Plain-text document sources
────────────────

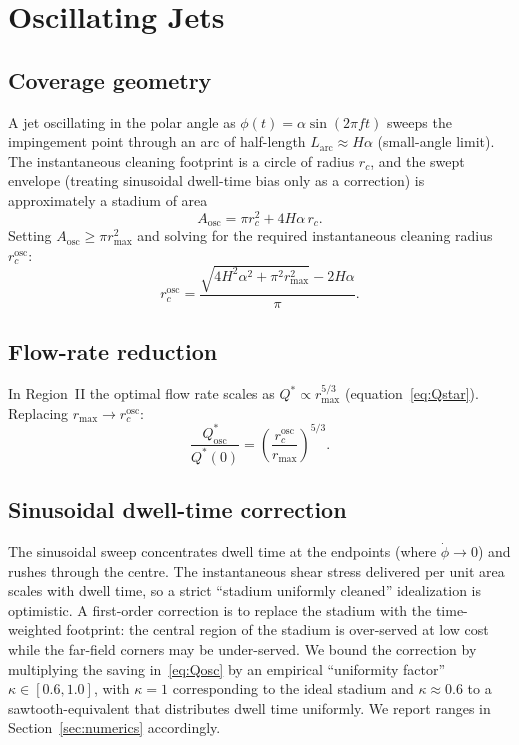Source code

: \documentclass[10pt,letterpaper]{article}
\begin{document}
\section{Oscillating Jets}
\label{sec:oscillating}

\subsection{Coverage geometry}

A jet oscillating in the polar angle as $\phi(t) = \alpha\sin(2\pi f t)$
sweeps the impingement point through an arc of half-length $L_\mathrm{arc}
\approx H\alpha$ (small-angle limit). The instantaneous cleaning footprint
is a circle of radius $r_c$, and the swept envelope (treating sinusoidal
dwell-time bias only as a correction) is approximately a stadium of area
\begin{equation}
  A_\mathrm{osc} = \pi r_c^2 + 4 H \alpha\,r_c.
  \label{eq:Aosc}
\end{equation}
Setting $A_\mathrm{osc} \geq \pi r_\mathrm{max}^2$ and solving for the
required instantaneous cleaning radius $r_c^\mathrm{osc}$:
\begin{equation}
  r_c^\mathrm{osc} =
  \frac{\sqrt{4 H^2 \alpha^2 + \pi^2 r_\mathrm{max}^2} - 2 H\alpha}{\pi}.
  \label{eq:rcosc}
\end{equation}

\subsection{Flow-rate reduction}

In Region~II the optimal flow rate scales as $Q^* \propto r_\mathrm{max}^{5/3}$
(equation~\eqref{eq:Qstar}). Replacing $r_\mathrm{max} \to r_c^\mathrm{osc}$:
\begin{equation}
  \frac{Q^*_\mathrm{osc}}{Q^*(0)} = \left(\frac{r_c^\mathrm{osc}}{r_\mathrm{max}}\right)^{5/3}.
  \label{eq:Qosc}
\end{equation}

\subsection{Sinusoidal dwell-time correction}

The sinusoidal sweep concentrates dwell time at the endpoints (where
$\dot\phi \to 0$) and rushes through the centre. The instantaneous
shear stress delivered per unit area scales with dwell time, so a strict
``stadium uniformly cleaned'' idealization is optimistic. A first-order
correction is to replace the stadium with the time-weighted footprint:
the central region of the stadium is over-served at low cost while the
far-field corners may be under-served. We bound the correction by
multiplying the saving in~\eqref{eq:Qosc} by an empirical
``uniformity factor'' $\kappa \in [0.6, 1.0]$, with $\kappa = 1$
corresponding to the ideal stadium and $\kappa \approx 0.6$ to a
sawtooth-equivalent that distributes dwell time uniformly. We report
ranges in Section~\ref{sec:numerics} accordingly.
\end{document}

────────────────

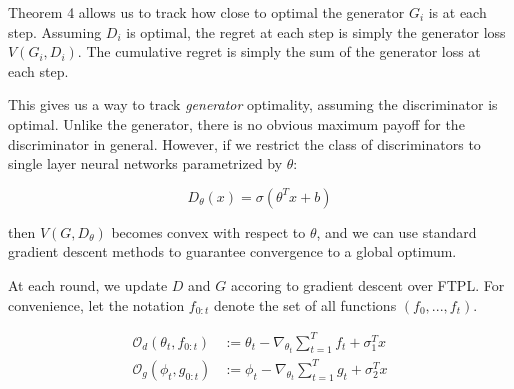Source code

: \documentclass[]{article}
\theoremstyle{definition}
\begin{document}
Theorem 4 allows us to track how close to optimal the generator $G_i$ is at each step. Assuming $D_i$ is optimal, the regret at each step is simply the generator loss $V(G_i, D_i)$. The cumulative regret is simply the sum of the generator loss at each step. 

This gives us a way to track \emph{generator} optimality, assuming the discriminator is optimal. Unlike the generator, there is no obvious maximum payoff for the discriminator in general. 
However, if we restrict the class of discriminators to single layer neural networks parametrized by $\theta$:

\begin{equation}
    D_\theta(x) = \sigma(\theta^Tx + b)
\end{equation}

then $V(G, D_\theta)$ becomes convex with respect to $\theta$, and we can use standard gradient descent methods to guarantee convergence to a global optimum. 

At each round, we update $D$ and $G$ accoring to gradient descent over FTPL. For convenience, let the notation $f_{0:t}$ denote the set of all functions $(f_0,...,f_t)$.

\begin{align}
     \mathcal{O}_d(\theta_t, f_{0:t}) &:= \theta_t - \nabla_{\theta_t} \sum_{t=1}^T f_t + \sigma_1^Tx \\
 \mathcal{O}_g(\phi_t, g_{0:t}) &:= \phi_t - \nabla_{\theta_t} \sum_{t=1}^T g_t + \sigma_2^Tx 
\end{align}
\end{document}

────────────────

What the task requires
Where a line of the data contains "label", copy that line.

Task answer
\label{sec:oscillating}
  \label{eq:Aosc}
  \label{eq:rcosc}
  \label{eq:Qosc}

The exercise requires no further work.